◆ EXERCISE DESCRIPTION:
Filter the lines below, keeping each one that holds "example".

◆ DATA SHOWN:
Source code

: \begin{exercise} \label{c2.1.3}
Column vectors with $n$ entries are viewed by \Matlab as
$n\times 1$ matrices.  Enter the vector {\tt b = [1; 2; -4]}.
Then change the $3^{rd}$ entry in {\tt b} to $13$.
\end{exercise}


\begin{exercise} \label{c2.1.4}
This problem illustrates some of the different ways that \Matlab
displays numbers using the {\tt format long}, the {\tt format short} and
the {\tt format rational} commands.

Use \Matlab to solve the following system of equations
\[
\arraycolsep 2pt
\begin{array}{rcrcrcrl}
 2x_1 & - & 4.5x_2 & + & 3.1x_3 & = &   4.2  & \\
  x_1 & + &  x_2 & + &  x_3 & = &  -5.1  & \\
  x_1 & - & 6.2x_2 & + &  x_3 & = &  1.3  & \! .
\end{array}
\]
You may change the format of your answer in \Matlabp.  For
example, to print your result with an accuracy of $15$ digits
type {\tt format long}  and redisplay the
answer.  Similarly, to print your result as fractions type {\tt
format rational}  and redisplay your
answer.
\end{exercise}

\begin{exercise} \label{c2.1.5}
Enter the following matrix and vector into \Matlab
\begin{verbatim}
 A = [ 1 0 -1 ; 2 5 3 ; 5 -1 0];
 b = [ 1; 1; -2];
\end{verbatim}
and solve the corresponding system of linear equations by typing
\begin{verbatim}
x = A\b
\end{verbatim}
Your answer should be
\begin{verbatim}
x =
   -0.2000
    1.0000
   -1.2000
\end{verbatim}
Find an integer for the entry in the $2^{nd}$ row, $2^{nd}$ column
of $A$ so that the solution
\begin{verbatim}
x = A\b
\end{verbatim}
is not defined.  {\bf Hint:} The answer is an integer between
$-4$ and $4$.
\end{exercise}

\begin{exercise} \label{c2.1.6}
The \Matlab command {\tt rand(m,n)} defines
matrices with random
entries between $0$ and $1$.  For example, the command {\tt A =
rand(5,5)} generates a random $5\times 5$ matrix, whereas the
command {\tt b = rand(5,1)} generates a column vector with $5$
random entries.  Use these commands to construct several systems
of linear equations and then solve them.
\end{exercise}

◆ ANSWER TO THIS TASK:
example, to print your result with an accuracy of $15$ digits
entries between $0$ and $1$.  For example, the command {\tt A =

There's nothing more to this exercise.